Rebirtherzy muszą też przejść i uzdrowić się ze starczości (senility) - to jest ich własna przygoda z emocjonalnymi i fizycznymi chorobami starzenia się. Każdy z nas i każdy nasz klient, który przejdzie ten ostatni egzamin ludzkiej kondycji, staje się bardziej niezwyciężony.  Zwykła codzienna praca Rebirtherów przygotowuje nas na to wspaniałe zwycięstwo.  Czy zastanawiałeś się kiedyś, jak wygląda życie po drugiej stronie starczości? Czy będzie to ponadczasowość czy może odmładzanie? Tylko twój umysł zawiera odpowiedzi na te pytania!

Każdy całkowity cykl oddychania energią jest trochę umieraniem i zmartwychwstaniem.  Za każdym razem kiedy popadamy w napięcie i udaje się nam go pozbyć, zstępujemy i wstępujemy. Cud zmartwychwstania i wniebowstąpienia jest dla nas nieustannie dostępny.  Każde uzdrowienie myśli, uczucia czy symptomu, czyni nas bardziej niepokonanymi. Bycie podatnymi na łagodność i moc Ducha czyni nas niepodatnymi na moc śmierci. Swiadomość tego jest transfiguracją i wniebowstąpieniem.

Praca Rebirthera wiedzie nas naturalnie do mistrzostwa.  Pozostawcie waszą niską samoocenę za sobą i róbcie  tę pracę świadomie. Bać się tego, co jest w nas lub w innych, jest głupim lękiem. To jest w porządku próbować uniknąć wypalenia i robić coś innego, na co mamy ochotę. Nie musimy być uzdrawiaczami cały czas.  Ale kiedy uzdrawiamy siebie lub innych, powinniśmy wchodzić w ciemne energie bez strachu. Borykanie się z napięciem i tymi koncentracjami energii przy użyciu naszych zdolności uzdrawiających może być bardzo nagradzające.

Tak więc zawsze relaksujcie się w tym Wszechpotężnym, Łagodnym Duchu i doświadczajcie jego Władzy i Siły.  Absolutna Moc jest Absolutnym Odpoczynkiem! Napięcie i ból znikają.  Nie ma nic co by mogło oprzeć się lub pokonać Zycie.  Swiadomie czy nieświadomie kreujemy zespół Niezwyciężonych Rebirtherów.  Uzdrawianie innych poprawia naszą zdolność uzdrawiania siebie a uzdrawianie siebie zdolność uzdrawiania innych. W miarę jak zwiększa się procent świadomych rebirtherów na świecie, nieodwołalnie podążamy w kierunku nieba na Ziemi.

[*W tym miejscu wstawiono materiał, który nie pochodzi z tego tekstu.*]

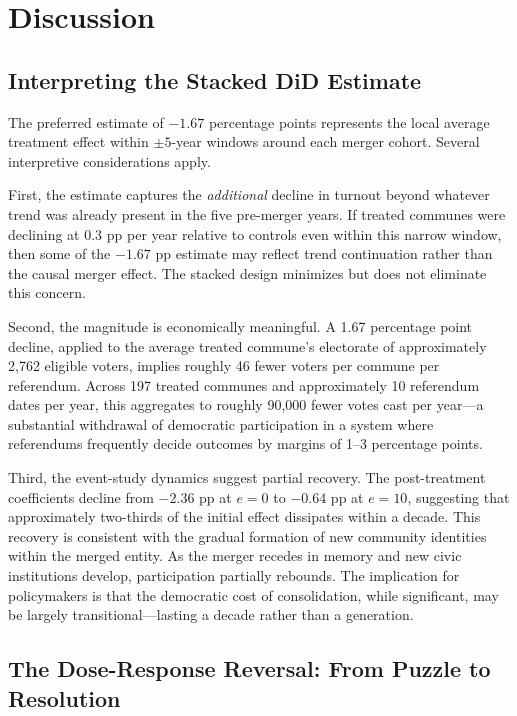 \documentclass[12pt]{article}
\begin{document}
\section{Discussion}

\subsection{Interpreting the Stacked DiD Estimate}

The preferred estimate of $-1.67$ percentage points represents the local average treatment effect within $\pm 5$-year windows around each merger cohort. Several interpretive considerations apply.

First, the estimate captures the \textit{additional} decline in turnout beyond whatever trend was already present in the five pre-merger years. If treated communes were declining at 0.3 pp per year relative to controls even within this narrow window, then some of the $-1.67$ pp estimate may reflect trend continuation rather than the causal merger effect. The stacked design minimizes but does not eliminate this concern.

Second, the magnitude is economically meaningful. A 1.67 percentage point decline, applied to the average treated commune's electorate of approximately 2,762 eligible voters, implies roughly 46 fewer voters per commune per referendum. Across 197 treated communes and approximately 10 referendum dates per year, this aggregates to roughly 90,000 fewer votes cast per year---a substantial withdrawal of democratic participation in a system where referendums frequently decide outcomes by margins of 1--3 percentage points.

Third, the event-study dynamics suggest partial recovery. The post-treatment coefficients decline from $-2.36$ pp at $e = 0$ to $-0.64$ pp at $e = 10$, suggesting that approximately two-thirds of the initial effect dissipates within a decade. This recovery is consistent with the gradual formation of new community identities within the merged entity. As the merger recedes in memory and new civic institutions develop, participation partially rebounds. The implication for policymakers is that the democratic cost of consolidation, while significant, may be largely transitional---lasting a decade rather than a generation.

\subsection{The Dose-Response Reversal: From Puzzle to Resolution}
\end{document}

Ja wspieram Rebirtherów w osiąganiu tego transcendentalnego stanu od 25 lat. Zdumiewa mnie, gdy tylu Rebirtherów wybiera porażkę i śmierć zamiast skorzystać z mojego wsparcia. Dlaczego żyjecie w świecie duchowego niedostatku zamiast w miłości i bogactwie duchowej wspólnoty?

W Centrum Rebirthingowym (w  Walton) my celebrujemy moc naszej naturalnej boskości w każdym tygodniu.  Doroczna Konwencja Rebirtherów w lipcu jest szczególną okazją do celebrowania naszej mocy i żywotności.  Czekam, aż wykluje się grupa Niezwyciężonych Rebirtherów, by mieć Nieśmiertelnych Duchowych Dorosłych do zabawy.  Czy chcesz się ze mną pobawić?